▶ _Input data_:
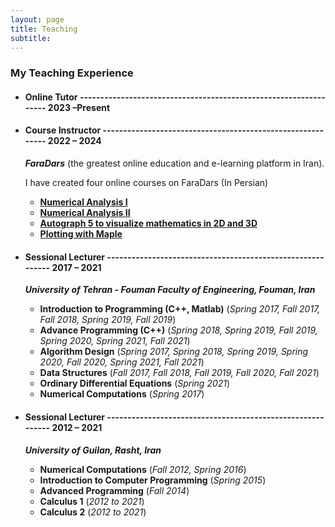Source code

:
 ```yaml
---
layout: page
title: Teaching
subtitle: 
---
```



### My Teaching Experience



- #### Online Tutor ----------------------------------------------------------------- 2023 –Present

  
- #### Course Instructor 	----------------------------------------------------------- 2022 – 2024
  **_FaraDars_** (the greatest online education and e-learning platform in Iran).

  I have created four online courses on FaraDars (In Persian)
    - **[Numerical Analysis I](https://faradars.org/courses/numerical-analysis-part-i-fvmth129)**
    - **[Numerical Analysis II](https://faradars.org/courses/basics-of-numerical-analysis-second-part-fvmth132)**
    - **[Autograph 5 to visualize mathematics in 2D and 3D](https://faradars.org/courses/drawing-mathematical-shapes-and-graphs-with-autograph-fvmth331)**
    - **[Plotting with Maple](https://faradars.org/courses/plotting-2d-and-3d-graphs-in-maple-fvmth333)**
      



- #### Sessional Lecturer ----------------------------------------------------------- 2017 – 2021
  **_University of Tehran - Fouman Faculty of Engineering, Fouman, Iran_**
    - **Introduction to Programming (C++, Matlab)**		(_Spring 2017, Fall 2017, Fall 2018, Spring 2019, Fall 2019_)
    - **Advance Programming (C++)**										(_Spring 2018, Spring 2019, Fall 2019, Spring 2020, Spring 2021, Fall 2021_)
    - **Algorithm Design**												 	  (_Spring 2017, Spring 2018, Spring 2019, Spring 2020, Fall 2020, Spring 2021, Fall 2021_)
    - **Data Structures**													  	(_Fall 2017, Fall 2018, Fall 2019, Fall 2020, Fall 2021_)
    - **Ordinary Differential Equations** 						(_Spring 2021_)
    - **Numerical Computations** 											(_Spring 2017_)
      



- #### Sessional Lecturer ----------------------------------------------------------- 2012 – 2021
  **_University of Guilan, Rasht, Iran_**
  - **Numerical Computations** 			            (_Fall 2012, Spring 2016_)
  - **Introduction to Computer Programming** 	  (_Spring 2015_)
  - **Advanced Programming**		                (_Fall 2014_)
  - **Calculus 1** 					                    (_2012 to 2021_)
  - **Calculus 2** 					                    (_2012 to 2021_)
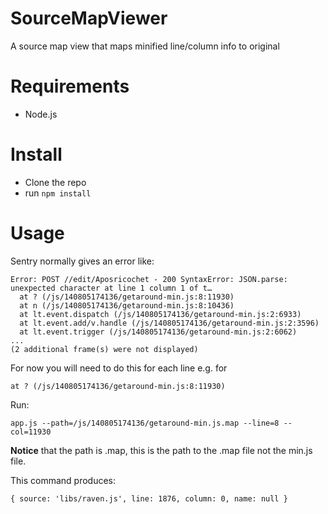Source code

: SourceMapViewer
===============

A source map view that maps minified line/column info to original

Requirements
=============
* Node.js

Install
========
* Clone the repo
* run ```npm install```

Usage
=======

Sentry normally gives an error like:
```
Error: POST //edit/Aposricochet - 200 SyntaxError: JSON.parse: unexpected character at line 1 column 1 of t…
  at ? (/js/140805174136/getaround-min.js:8:11930)
  at n (/js/140805174136/getaround-min.js:8:10436)
  at lt.event.dispatch (/js/140805174136/getaround-min.js:2:6933)
  at lt.event.add/v.handle (/js/140805174136/getaround-min.js:2:3596)
  at lt.event.trigger (/js/140805174136/getaround-min.js:2:6062)
...
(2 additional frame(s) were not displayed)
```

For now you will need to do this for each line e.g. for
```
at ? (/js/140805174136/getaround-min.js:8:11930)
```
Run:
```
app.js --path=/js/140805174136/getaround-min.js.map --line=8 --col=11930
```
**Notice** that the path is .map, this is the path to the .map file not the min.js file.

This command produces:
```
{ source: 'libs/raven.js', line: 1876, column: 0, name: null }
```
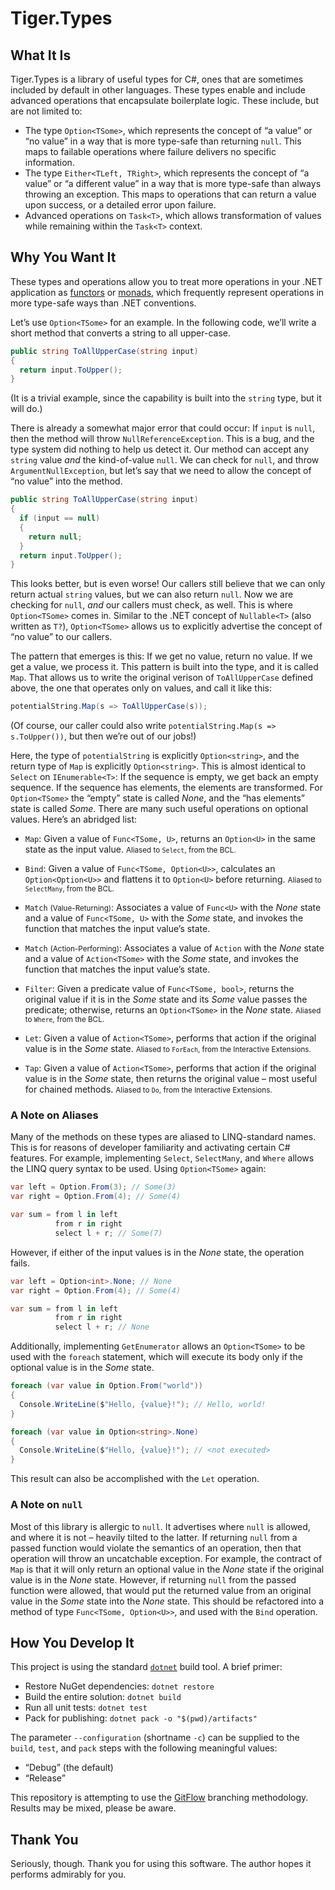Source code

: # Tiger.Types

## What It Is

Tiger.Types is a library of useful types for C#, ones that are sometimes included by default in other languages. These types enable and include advanced operations that encapsulate boilerplate logic. These include, but are not limited to:

- The type `Option<TSome>`, which represents the concept of “a value” or “no value” in a way that is more type-safe than returning `null`. This maps to failable operations where failure delivers no specific information.
- The type `Either<TLeft, TRight>`, which represents the concept of “a value” or “a different value” in a way that is more type-safe than always throwing an exception. This maps to operations that can return a value upon success, or a detailed error upon failure.
- Advanced operations on `Task<T>`, which allows transformation of values while remaining within the `Task<T>` context.

## Why You Want It

These types and operations allow you to treat more operations in your .NET application as [functors] or [monads], which frequently represent operations in more type-safe ways than .NET conventions.

[functors]: https://en.wikipedia.org/wiki/Map_\(higher-order_function\)#Generalization
[monads]: https://en.wikipedia.org/wiki/Monad_\(functional_programming\)#Motivating_examples

Let’s use `Option<TSome>` for an example. In the following code, we’ll write a short method that converts a string to all upper-case.

```csharp
public string ToAllUpperCase(string input)
{
  return input.ToUpper();
}
```

(It is a trivial example, since the capability is built into the `string` type, but it will do.)

There is already a somewhat major error that could occur: If `input` is `null`, then the method will throw `NullReferenceException`. This is a bug, and the type system did nothing to help us detect it. Our method can accept any `string` value *and* the kind-of-value `null`. We can check for `null`, and throw `ArgumentNullException`, but let’s say that we need to allow the concept of “no value” into the method.

```csharp
public string ToAllUpperCase(string input)
{
  if (input == null)
  {
    return null;
  }
  return input.ToUpper();
}
```

This looks better, but is even worse! Our callers still believe that we can only return actual `string` values, but we can also return `null`. Now we are checking for `null`, *and* our callers must check, as well. This is where `Option<TSome>` comes in. Similar to the .NET concept of `Nullable<T>` (also written as `T?`), `Option<TSome>` allows us to explicitly advertise the concept of “no value” to our callers.

The pattern that emerges is this: If we get no value, return no value. If we get a value, we process it. This pattern is built into the type, and it is called `Map`. That allows us to write the original verison of `ToAllUpperCase` defined above, the one that operates only on values, and call it like this:

```csharp
potentialString.Map(s => ToAllUpperCase(s));
```

(Of course, our caller could also write `potentialString.Map(s => s.ToUpper())`, but then we’re out of our jobs!)

Here, the type of `potentialString` is explicitly `Option<string>`, and the return type of `Map` is explicitly `Option<string>`. This is almost identical to `Select` on `IEnumerable<T>`: If the sequence is empty, we get back an empty sequence. If the sequence has elements, the elements are transformed. For `Option<TSome>` the “empty” state is called <i>None</i>, and the “has elements” state is called <i>Some</i>. There are many such useful operations on optional values. Here’s an abridged list:

- `Map`: Given a value of `Func<TSome, U>`, returns an `Option<U>` in the same state as the input value. <small>Aliased to `Select`, from the BCL.</small>

- `Bind`: Given a value of `Func<TSome, Option<U>>`, calculates an `Option<Option<U>>` and flattens it to `Option<U>` before returning. <small>Aliased to `SelectMany`, from the BCL.</small>

- `Match` <small>(Value-Returning)</small>: Associates a value of `Func<U>` with the <i>None</i> state and a value of `Func<TSome, U>` with the <i>Some</i> state, and invokes the function that matches the input value’s state.

- `Match` <small>(Action-Performing)</small>: Associates a value of `Action` with the <i>None</i> state and a value of `Action<TSome>` with the <i>Some</i> state, and invokes the function that matches the input value’s state.

- `Filter`: Given a predicate value of `Func<TSome, bool>`, returns the original value if it is in the <i>Some</i> state and its <i>Some</i> value passes the predicate; otherwise, returns an `Option<TSome>` in the <i>None</i> state. <small>Aliased to `Where`, from the BCL.</small>

- `Let`: Given a value of `Action<TSome>`, performs that action if the original value is in the <i>Some</i> state. <small>Aliased to `ForEach`, from the Interactive Extensions.</small>

- `Tap`: Given a value of `Action<TSome>`, performs that action if the original value is in the <i>Some</i> state, then returns the original value – most useful for chained methods. <small>Aliased to `Do`, from the Interactive Extensions.</small>

### A Note on Aliases

Many of the methods on these types are aliased to LINQ-standard names. This is for reasons of developer familiarity and activating certain C# features. For example, implementing `Select`, `SelectMany`, and `Where` allows the LINQ query syntax to be used. Using `Option<TSome>` again:

```csharp
var left = Option.From(3); // Some(3)
var right = Option.From(4); // Some(4)

var sum = from l in left
          from r in right
          select l + r; // Some(7)
```

However, if either of the input values is in the <i>None</i> state, the operation fails.

```csharp
var left = Option<int>.None; // None
var right = Option.From(4); // Some(4)

var sum = from l in left
          from r in right
          select l + r; // None
```

Additionally, implementing `GetEnumerator` allows an `Option<TSome>` to be used with the `foreach` statement, which will execute its body only if the optional value is in the <i>Some</i> state.

```csharp
foreach (var value in Option.From("world"))
{
  Console.WriteLine($"Hello, {value}!"); // Hello, world!
}

foreach (var value in Option<string>.None)
{
  Console.WriteLine($"Hello, {value}!"); // <not executed>
}
```

This result can also be accomplished with the `Let` operation.

### A Note on `null`

Most of this library is allergic to `null`. It advertises where `null` is allowed, and where it is not – heavily tilted to the latter. If returning `null` from a passed function would violate the semantics of an operation, then that operation will throw an uncatchable exception. For example, the contract of `Map` is that it will only return an optional value in the <i>None</i> state if the original value is in the <i>None</i> state. However, if returning `null` from the passed function were allowed, that would put the returned value from an original value in the <i>Some</i> state into the <i>None</i> state. This should be refactored into a method of type `Func<TSome, Option<U>>`, and used with the `Bind` operation.

## How You Develop It

This project is using the standard [`dotnet`] build tool. A brief primer:

[`dotnet`]: https://dot.net

- Restore NuGet dependencies: `dotnet restore`
- Build the entire solution: `dotnet build`
- Run all unit tests: `dotnet test`
- Pack for publishing: `dotnet pack -o "$(pwd)/artifacts"`

The parameter `--configuration` (shortname `-c`) can be supplied to the `build`, `test`, and `pack` steps with the following meaningful values:

- “Debug” (the default)
- “Release”

This repository is attempting to use the [GitFlow] branching methodology. Results may be mixed, please be aware.

[GitFlow]: http://jeffkreeftmeijer.com/2010/why-arent-you-using-git-flow/

## Thank You

Seriously, though. Thank you for using this software. The author hopes it performs admirably for you.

▶ _Task_:
The answer must be the lines above, word for word, from the first one through the line with "- **Calculus 1**", pictures excluded.

▶ _Solution for this task_:
Source code

:
 ```yaml
---
layout: page
title: Teaching
subtitle: 
---
```



### My Teaching Experience



- #### Online Tutor ----------------------------------------------------------------- 2023 –Present

  
- #### Course Instructor 	----------------------------------------------------------- 2022 – 2024
  **_FaraDars_** (the greatest online education and e-learning platform in Iran).

  I have created four online courses on FaraDars (In Persian)
    - **[Numerical Analysis I](https://faradars.org/courses/numerical-analysis-part-i-fvmth129)**
    - **[Numerical Analysis II](https://faradars.org/courses/basics-of-numerical-analysis-second-part-fvmth132)**
    - **[Autograph 5 to visualize mathematics in 2D and 3D](https://faradars.org/courses/drawing-mathematical-shapes-and-graphs-with-autograph-fvmth331)**
    - **[Plotting with Maple](https://faradars.org/courses/plotting-2d-and-3d-graphs-in-maple-fvmth333)**
      



- #### Sessional Lecturer ----------------------------------------------------------- 2017 – 2021
  **_University of Tehran - Fouman Faculty of Engineering, Fouman, Iran_**
    - **Introduction to Programming (C++, Matlab)**		(_Spring 2017, Fall 2017, Fall 2018, Spring 2019, Fall 2019_)
    - **Advance Programming (C++)**										(_Spring 2018, Spring 2019, Fall 2019, Spring 2020, Spring 2021, Fall 2021_)
    - **Algorithm Design**												 	  (_Spring 2017, Spring 2018, Spring 2019, Spring 2020, Fall 2020, Spring 2021, Fall 2021_)
    - **Data Structures**													  	(_Fall 2017, Fall 2018, Fall 2019, Fall 2020, Fall 2021_)
    - **Ordinary Differential Equations** 						(_Spring 2021_)
    - **Numerical Computations** 											(_Spring 2017_)
      



- #### Sessional Lecturer ----------------------------------------------------------- 2012 – 2021
  **_University of Guilan, Rasht, Iran_**
  - **Numerical Computations** 			            (_Fall 2012, Spring 2016_)
  - **Introduction to Computer Programming** 	  (_Spring 2015_)
  - **Advanced Programming**		                (_Fall 2014_)
  - **Calculus 1** 					                    (_2012 to 2021_)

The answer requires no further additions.